Apropriação de conteúdo por sites renova debate sobre regras de propriedade (Bruno Silva)

Apropriação de conteúdo por sites renova debate sobre regras de propriedade - Tecnologia - Correio Braziliense


Apropriação de conteúdo por sites renova debate sobre regras de propriedadeEspecialistas dizem que ações de grandes sites, como o Instagram, são legais, mas injustas


Publicação: 29/01/2013 08:43 Atualização:


“Os usuários do Instagram são donos de seu próprio conteúdo e o site não reivindica nenhuma posse sobre as suas fotos. Nada sobre esse assunto mudou. Nós respeitamos o fato de haver artistas amadores e profissionais que dão o sangue para criar belas imagens e respeitamos o fato de que suas fotos são suas fotos. Ponto. Eu quero que vocês se sintam confortáveis em compartilhá-las no Instagram e vamos sempre trabalhar duro para nutrir e respeitar nossa comunidade, e não desviar do nosso caminho para apoiar seus direitos.”

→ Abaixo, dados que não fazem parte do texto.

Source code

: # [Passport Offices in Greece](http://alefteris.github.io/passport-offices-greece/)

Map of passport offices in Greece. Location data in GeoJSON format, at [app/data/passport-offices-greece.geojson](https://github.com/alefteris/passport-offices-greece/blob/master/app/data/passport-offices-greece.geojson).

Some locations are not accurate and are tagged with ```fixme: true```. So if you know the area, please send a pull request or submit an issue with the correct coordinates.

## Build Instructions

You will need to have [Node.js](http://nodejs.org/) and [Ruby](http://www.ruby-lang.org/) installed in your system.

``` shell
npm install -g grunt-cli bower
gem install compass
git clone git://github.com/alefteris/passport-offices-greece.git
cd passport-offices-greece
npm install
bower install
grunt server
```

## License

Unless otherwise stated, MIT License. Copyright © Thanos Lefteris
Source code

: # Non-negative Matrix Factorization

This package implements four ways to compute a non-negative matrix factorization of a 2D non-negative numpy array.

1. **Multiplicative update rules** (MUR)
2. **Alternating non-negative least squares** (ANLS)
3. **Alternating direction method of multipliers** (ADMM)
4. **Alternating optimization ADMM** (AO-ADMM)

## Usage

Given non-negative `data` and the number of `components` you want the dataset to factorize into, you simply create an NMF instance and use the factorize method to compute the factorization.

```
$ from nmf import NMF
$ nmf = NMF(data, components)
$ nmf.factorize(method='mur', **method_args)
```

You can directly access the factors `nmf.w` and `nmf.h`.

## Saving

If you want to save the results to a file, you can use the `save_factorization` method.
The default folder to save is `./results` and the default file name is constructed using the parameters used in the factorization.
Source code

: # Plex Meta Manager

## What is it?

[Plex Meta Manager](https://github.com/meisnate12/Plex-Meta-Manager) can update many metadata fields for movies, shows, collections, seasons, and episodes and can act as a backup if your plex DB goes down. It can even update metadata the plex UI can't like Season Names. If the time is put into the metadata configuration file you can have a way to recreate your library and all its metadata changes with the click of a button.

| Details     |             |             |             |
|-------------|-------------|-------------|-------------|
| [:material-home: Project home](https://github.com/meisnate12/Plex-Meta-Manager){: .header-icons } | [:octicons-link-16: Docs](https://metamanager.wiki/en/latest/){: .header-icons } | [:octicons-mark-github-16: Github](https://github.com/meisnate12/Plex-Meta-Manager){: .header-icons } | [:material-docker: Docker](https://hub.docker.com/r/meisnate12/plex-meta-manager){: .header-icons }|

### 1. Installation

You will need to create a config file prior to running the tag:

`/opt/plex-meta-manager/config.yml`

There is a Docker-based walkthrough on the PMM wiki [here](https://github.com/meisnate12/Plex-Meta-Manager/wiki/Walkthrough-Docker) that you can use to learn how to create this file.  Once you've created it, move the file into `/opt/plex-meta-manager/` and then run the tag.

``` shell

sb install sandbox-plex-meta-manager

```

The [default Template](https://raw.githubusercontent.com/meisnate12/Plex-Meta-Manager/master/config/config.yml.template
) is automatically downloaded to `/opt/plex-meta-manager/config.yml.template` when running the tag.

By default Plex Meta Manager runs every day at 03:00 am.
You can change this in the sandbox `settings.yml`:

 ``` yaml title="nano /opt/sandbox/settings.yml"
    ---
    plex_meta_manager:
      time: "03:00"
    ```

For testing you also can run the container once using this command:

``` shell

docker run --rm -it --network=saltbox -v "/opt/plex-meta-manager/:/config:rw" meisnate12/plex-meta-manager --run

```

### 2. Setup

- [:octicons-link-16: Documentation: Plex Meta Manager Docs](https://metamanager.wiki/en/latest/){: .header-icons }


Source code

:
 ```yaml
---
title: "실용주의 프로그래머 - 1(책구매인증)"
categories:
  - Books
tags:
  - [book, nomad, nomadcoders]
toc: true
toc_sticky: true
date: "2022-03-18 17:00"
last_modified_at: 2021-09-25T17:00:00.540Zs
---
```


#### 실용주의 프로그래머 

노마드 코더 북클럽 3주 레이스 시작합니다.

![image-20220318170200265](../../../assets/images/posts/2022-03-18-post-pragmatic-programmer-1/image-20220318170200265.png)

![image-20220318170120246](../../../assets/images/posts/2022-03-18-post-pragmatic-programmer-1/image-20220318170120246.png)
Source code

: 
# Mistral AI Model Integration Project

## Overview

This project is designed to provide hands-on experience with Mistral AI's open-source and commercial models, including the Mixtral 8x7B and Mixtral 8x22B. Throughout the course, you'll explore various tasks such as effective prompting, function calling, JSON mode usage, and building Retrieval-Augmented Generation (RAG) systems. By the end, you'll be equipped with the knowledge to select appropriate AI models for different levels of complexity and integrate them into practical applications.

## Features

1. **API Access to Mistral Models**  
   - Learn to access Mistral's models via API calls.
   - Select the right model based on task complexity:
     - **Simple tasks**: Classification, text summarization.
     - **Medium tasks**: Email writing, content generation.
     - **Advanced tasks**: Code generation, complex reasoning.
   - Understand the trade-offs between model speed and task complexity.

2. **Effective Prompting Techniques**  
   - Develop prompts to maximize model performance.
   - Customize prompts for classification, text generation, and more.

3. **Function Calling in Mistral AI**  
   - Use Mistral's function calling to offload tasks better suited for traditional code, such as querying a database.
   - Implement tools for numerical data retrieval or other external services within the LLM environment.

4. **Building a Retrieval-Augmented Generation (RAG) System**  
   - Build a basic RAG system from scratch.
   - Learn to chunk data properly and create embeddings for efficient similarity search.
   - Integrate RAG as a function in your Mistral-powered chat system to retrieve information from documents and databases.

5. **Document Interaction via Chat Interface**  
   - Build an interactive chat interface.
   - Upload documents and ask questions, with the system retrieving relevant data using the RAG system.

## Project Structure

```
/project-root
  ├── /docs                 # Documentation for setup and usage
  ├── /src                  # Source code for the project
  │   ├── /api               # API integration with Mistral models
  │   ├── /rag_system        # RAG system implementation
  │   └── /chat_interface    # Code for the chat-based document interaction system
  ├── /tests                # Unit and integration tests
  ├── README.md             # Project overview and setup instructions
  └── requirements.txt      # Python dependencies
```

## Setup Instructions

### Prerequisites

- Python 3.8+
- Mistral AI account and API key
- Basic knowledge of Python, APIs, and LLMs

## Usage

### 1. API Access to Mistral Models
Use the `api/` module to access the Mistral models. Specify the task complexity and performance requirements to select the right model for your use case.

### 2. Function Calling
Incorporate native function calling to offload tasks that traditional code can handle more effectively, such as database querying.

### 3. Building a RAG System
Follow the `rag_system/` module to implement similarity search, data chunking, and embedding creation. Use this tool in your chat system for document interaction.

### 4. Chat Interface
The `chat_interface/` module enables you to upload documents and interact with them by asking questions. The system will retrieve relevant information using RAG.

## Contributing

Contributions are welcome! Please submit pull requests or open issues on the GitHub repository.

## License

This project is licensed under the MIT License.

O trecho acima é parte de uma carta aberta do cofundador do Instagram, Kevin Systrom, que foi elaborada e divulgada pouco tempo após a reação negativa de usuários sobre a mudança nos termos de uso das imagens compartilhadas por meio da rede social de fotografias. Elas permitiam à empresa mostrar o conteúdo publicado em anúncios dentro da rede, sem nenhuma compensação ou remuneração aos autores das fotos. Os novos termos de uso, que entraram em vigor este mês, trouxeram novamente à tona o debate sobre os direitos de propriedade de dados pessoais na internet.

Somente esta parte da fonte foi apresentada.